Likewise, P&Z approval is required if the requested sign will violate the city’s Zoning and Building Codes. The standard for granting a variance is a pretty high one. P&Z can only grant variances “in instances of unnecessary hardship” (Ordinance 1113.01). Section 1113.04 requires at least 10 day’s prior notice and a public hearing before P&Z can act on variance requests.

Under the city’s statutory scheme, P&Z has no business getting involved with a sign request unless and until a properly authorized sign application has been filed with the city, and then its role is limited to voting up or down on a dual sign or sign-related variance requests. 

At least, that’s how it’s supposed to work.

THE CONTROVERSY
P&Z’s February 13th agenda contained this item:
3.      The Shoppes at Brainard Crossing, 5612 Wilson Mills
 Review Request for Variance for a Proposed Construction Sign;
Schedule Public Hearing

The agenda didn’t disclose who made the request (developer Lance Osborne) or specifically identify that pertained to the Catalano’s property.  (It turns out that “The Shoppes at Brainard Crossing” is what Osborne calls his proposed mega Get-Go development----which is kind of funny, given that the first sign that everyone will see will be a huge “Get-Go” sign, should the development come to pass.)

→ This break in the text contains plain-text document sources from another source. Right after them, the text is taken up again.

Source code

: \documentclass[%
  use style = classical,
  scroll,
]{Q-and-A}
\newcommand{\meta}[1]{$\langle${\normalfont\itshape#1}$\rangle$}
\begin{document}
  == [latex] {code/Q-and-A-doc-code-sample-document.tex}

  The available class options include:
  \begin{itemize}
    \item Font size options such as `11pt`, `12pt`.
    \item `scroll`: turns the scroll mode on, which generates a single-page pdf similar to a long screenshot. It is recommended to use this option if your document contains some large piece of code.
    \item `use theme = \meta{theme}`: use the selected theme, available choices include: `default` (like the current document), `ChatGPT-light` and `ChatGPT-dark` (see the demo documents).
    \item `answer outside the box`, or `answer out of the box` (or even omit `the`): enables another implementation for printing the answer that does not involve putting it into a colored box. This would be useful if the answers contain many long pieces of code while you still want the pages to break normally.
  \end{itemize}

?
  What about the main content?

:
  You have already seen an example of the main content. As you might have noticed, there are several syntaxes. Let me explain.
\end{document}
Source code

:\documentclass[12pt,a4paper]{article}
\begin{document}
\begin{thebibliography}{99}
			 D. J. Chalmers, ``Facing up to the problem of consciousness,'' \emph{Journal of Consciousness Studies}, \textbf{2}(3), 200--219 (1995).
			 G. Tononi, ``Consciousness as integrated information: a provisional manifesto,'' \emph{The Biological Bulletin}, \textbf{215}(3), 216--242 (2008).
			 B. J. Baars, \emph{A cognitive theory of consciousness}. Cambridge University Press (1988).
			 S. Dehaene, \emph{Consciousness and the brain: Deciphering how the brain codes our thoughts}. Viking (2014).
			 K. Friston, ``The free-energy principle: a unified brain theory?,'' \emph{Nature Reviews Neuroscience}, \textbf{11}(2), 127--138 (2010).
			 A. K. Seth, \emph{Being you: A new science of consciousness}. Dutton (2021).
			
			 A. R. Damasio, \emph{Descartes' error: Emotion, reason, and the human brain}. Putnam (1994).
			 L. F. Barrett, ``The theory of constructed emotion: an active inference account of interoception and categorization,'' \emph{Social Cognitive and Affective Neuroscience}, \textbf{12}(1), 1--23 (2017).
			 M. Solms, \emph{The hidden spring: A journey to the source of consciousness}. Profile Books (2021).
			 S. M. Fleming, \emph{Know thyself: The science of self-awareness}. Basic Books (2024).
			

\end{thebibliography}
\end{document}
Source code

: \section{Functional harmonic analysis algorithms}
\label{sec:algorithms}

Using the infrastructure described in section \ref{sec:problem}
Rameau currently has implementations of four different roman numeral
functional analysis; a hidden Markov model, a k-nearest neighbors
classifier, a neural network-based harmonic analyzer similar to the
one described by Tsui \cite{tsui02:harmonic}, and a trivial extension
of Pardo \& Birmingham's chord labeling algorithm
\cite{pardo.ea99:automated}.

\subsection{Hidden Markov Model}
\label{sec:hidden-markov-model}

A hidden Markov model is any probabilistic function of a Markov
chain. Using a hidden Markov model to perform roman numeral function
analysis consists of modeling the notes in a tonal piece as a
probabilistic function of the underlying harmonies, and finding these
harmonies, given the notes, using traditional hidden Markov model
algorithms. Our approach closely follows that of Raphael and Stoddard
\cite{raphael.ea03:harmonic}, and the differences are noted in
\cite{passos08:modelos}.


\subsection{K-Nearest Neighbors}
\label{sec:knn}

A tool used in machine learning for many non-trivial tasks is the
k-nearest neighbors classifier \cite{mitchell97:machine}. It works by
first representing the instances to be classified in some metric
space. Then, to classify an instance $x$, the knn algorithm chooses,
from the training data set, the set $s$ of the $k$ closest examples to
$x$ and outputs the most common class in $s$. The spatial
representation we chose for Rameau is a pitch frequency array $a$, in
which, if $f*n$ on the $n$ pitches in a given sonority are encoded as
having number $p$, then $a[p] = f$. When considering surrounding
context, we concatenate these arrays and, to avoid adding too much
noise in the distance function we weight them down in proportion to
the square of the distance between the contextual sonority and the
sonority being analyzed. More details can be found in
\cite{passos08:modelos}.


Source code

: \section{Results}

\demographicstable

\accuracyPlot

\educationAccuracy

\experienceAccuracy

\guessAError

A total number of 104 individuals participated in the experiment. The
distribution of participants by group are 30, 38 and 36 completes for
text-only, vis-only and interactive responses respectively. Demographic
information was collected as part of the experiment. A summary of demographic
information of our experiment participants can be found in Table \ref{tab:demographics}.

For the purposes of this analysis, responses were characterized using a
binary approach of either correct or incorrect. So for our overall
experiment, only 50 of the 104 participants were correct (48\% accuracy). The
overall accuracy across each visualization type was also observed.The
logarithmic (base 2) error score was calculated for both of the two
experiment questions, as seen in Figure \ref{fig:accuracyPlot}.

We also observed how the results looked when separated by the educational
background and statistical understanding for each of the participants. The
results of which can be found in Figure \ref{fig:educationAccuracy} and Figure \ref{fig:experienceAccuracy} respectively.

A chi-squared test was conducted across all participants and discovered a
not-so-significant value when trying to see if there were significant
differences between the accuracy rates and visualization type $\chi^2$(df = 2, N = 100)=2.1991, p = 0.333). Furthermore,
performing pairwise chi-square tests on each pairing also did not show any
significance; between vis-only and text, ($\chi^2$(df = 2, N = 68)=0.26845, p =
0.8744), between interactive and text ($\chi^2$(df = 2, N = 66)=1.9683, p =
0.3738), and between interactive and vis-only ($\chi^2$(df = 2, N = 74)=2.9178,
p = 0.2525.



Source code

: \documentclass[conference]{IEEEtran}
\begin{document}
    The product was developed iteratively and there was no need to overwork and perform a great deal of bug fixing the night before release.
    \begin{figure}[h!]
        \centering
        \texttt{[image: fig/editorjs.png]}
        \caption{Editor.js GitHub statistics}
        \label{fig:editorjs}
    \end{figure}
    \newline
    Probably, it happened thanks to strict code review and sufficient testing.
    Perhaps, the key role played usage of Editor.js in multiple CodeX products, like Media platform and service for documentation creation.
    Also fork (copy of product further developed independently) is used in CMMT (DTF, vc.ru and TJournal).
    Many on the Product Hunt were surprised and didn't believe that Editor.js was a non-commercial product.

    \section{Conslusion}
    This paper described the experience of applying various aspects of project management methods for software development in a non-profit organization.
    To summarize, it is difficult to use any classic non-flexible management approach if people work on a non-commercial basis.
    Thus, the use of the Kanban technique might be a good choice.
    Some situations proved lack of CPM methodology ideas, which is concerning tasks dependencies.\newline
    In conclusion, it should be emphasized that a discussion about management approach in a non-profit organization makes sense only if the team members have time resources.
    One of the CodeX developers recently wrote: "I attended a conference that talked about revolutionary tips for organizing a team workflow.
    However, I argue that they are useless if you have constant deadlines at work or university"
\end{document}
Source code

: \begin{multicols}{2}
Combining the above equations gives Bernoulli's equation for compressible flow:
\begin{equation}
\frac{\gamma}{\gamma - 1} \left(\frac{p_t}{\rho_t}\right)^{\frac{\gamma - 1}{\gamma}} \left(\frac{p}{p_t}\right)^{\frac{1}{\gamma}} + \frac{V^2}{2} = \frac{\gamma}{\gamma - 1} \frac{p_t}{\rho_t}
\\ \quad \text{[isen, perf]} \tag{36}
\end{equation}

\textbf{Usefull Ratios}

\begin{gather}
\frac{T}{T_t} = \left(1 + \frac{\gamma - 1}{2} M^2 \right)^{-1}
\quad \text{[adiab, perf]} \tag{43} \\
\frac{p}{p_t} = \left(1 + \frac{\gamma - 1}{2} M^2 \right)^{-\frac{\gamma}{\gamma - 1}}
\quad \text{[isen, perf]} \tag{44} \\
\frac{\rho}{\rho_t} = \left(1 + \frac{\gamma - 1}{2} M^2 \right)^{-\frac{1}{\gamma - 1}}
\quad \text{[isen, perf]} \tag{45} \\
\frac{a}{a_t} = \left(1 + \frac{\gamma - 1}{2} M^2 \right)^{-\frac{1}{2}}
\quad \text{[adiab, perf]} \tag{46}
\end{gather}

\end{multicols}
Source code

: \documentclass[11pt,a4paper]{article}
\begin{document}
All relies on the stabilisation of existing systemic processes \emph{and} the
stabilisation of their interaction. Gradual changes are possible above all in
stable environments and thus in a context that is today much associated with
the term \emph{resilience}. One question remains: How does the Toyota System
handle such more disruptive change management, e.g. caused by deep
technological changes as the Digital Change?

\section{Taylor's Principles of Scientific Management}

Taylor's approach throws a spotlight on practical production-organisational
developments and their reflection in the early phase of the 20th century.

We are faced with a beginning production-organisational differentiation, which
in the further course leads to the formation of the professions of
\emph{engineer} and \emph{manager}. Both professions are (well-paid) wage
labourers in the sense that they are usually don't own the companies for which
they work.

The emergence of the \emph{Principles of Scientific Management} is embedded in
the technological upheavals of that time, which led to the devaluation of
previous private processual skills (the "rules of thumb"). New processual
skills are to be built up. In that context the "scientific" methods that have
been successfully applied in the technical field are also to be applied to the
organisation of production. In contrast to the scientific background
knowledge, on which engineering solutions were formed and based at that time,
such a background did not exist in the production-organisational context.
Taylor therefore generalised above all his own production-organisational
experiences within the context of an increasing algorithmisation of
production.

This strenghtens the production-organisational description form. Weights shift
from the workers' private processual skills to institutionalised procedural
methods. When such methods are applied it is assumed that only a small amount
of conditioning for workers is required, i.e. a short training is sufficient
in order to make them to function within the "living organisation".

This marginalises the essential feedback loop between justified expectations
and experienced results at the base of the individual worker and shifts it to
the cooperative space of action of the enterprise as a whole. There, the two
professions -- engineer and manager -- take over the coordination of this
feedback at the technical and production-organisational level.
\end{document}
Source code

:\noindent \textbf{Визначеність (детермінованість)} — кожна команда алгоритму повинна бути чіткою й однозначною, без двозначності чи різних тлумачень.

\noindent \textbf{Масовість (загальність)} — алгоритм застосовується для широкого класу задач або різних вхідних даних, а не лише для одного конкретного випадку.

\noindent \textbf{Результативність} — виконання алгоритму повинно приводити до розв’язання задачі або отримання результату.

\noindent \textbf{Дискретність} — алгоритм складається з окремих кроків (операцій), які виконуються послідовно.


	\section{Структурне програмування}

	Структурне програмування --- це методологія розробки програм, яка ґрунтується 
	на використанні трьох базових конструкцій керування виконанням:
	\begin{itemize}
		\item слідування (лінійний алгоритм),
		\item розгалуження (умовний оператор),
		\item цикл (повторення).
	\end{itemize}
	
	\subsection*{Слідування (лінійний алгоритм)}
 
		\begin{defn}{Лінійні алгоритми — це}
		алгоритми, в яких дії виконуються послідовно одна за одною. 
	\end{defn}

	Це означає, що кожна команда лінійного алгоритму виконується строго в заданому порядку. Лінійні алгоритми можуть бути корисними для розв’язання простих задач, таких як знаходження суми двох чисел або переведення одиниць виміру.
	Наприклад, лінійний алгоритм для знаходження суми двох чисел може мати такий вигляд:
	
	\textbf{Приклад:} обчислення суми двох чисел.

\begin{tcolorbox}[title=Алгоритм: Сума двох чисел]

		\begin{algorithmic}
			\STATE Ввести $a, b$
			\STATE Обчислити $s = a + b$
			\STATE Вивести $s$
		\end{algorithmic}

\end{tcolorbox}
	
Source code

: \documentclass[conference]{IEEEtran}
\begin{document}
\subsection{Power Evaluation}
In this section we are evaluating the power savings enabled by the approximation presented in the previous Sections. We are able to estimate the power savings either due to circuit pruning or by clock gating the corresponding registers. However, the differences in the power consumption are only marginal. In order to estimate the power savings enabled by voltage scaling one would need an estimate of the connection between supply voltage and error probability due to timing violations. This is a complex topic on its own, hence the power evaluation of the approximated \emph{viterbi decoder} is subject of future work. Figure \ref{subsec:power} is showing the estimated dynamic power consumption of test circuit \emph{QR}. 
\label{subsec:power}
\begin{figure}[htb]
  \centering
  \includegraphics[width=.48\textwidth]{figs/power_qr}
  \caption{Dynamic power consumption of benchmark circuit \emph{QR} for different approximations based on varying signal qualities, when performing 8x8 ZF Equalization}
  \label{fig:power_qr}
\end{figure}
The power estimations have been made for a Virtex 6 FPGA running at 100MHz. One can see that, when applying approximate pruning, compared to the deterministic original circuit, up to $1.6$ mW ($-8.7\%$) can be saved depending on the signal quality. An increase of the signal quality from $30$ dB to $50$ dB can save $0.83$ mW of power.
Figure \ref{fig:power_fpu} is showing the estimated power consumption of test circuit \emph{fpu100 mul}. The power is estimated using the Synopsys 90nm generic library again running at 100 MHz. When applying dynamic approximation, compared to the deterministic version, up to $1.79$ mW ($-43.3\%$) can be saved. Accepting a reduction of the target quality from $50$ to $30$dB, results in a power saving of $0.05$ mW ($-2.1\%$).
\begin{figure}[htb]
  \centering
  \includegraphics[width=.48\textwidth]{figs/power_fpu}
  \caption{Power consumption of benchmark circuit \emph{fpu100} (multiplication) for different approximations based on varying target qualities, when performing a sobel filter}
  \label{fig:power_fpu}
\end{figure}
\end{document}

Anyone looking at the P&Z agenda would (quite properly) have figured that they would have a chance to weigh in on Osborne’s sign request at an upcoming public hearing.

They might have thought that, but they would have been wrong.

Councilman Bob Mastrangelo---Council’s representative on P&Z---reported at the February 14th Council meeting that  Osborne decided to drop his variance request.
Although that should have ended P&Z’s involvement, Mastrangelo said that P&Z nevertheless went ahead, took a vote and:
“…approved a sign for the Shoppes at Brainard. It’s not a construction sign.  P&Z approved a (4 foot by 8 foot) leasing sign.”
 Mastrangelo indicated that the sign’s purpose is really political: it's a way of communicating with residents with regard to the as-yet undetermined “Get-Go” related zoning issue that will appear on the November 2012 ballot.

That certainly makes more sense than calling it a "leasing sign," especially given that there are no developed retail spaces actually available for rent on the Catalano’s property.

P&Z: LOOSE CANNONS ON DECK

After the Council meeting, I asked Building Commissioner Dale Grabfelder for a copy of Osborne’s sign permit application.  Grabfelder responded on February 16th:
“I do not as of this time have a permit application for the sign. Mr. Osborne has not submitted plans yet for permits.”
 Wow. So that means P&Z acted like a loose cannon on deck, with developer Lance Osborne at the helm, steering the boat.

 P&Z didn’t have the authority to consider Osborne’s sign request because: 1) Osborne doesn’t own the Catalano’s property; and 2) even if he did, he never submitted a sign permit application to the Building Commissioner, which is what kicks off the permitting process to begin with.  In addition, once Osborne dropped his variance request, any excuse for P&Z involvement ended.

Yet P&Z went ahead and “approved” Osborne’s purported “leasing” sign anyway.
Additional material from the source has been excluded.